[Extracted material]
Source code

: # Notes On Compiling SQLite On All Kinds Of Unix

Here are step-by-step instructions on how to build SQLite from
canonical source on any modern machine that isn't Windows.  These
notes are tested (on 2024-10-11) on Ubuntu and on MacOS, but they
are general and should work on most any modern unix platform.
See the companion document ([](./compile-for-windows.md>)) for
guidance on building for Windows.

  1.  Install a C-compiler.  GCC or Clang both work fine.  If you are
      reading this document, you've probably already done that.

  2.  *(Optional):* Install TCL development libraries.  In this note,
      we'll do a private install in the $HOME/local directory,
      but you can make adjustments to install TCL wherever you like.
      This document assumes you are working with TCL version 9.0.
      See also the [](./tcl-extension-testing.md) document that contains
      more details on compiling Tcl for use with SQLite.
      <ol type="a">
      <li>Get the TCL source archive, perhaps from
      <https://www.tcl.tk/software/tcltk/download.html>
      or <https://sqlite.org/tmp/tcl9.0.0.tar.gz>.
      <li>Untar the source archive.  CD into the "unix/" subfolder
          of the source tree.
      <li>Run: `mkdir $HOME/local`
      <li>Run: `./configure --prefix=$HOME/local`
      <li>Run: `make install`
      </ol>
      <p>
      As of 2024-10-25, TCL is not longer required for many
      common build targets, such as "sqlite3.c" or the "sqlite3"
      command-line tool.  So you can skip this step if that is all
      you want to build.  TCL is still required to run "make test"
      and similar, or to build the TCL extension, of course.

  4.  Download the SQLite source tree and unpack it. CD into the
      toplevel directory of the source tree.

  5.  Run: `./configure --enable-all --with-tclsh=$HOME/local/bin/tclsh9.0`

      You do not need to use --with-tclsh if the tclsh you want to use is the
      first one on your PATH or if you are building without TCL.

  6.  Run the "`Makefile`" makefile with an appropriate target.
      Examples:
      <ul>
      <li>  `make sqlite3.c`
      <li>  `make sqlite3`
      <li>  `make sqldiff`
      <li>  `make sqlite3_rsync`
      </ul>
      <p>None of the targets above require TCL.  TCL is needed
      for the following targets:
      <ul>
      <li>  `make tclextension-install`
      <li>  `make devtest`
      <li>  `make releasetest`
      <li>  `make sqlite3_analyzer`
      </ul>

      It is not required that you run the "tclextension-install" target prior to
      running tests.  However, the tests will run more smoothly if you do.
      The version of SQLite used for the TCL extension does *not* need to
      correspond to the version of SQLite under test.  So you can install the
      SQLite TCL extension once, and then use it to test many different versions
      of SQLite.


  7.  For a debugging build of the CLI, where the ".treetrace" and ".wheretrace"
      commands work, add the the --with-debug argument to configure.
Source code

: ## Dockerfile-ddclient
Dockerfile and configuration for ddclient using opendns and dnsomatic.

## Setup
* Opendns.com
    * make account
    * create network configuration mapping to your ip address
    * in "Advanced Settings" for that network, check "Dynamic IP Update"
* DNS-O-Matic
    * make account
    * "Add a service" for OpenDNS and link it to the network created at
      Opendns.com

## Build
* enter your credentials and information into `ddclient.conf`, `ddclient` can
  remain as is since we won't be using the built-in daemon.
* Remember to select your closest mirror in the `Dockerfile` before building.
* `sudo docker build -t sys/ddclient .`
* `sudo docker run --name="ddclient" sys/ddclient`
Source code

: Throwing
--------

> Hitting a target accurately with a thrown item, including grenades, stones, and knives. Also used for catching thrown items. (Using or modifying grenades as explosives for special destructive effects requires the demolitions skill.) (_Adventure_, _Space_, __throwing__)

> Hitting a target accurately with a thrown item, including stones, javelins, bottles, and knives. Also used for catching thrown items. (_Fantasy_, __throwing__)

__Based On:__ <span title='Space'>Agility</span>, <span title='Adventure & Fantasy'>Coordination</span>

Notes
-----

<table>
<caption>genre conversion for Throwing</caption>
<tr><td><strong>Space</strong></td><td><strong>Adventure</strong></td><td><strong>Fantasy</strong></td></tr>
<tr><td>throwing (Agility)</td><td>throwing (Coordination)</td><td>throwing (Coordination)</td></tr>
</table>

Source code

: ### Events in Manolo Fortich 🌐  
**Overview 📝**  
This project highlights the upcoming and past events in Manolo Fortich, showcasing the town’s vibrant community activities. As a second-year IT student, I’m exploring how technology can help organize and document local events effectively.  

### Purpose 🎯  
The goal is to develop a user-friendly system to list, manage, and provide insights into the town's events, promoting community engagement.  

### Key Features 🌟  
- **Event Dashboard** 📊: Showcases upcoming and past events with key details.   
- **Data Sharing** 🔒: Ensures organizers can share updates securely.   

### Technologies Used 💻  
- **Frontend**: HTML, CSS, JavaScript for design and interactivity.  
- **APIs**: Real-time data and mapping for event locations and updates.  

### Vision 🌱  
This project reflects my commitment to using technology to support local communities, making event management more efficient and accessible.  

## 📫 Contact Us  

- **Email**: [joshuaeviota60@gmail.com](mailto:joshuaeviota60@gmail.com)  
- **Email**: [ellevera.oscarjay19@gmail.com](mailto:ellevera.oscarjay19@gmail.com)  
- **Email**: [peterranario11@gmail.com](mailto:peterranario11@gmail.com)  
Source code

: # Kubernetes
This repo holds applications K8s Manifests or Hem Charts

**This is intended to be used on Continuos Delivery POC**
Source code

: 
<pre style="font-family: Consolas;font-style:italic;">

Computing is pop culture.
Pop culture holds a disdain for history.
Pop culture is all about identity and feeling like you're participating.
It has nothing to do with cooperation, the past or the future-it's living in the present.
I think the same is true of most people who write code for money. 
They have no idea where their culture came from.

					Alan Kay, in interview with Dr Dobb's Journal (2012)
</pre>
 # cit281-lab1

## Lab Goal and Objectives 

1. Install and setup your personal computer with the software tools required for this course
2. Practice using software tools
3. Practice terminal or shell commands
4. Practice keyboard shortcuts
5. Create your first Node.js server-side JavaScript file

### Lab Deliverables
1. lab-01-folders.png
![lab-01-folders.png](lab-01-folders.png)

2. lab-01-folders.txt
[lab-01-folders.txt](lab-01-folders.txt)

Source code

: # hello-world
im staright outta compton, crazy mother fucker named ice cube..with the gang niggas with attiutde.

[About this exercise] Which lines above contain "https"? Show each of them.

[Solution to this task]
      <https://www.tcl.tk/software/tcltk/download.html>
      or <https://sqlite.org/tmp/tcl9.0.0.tar.gz>.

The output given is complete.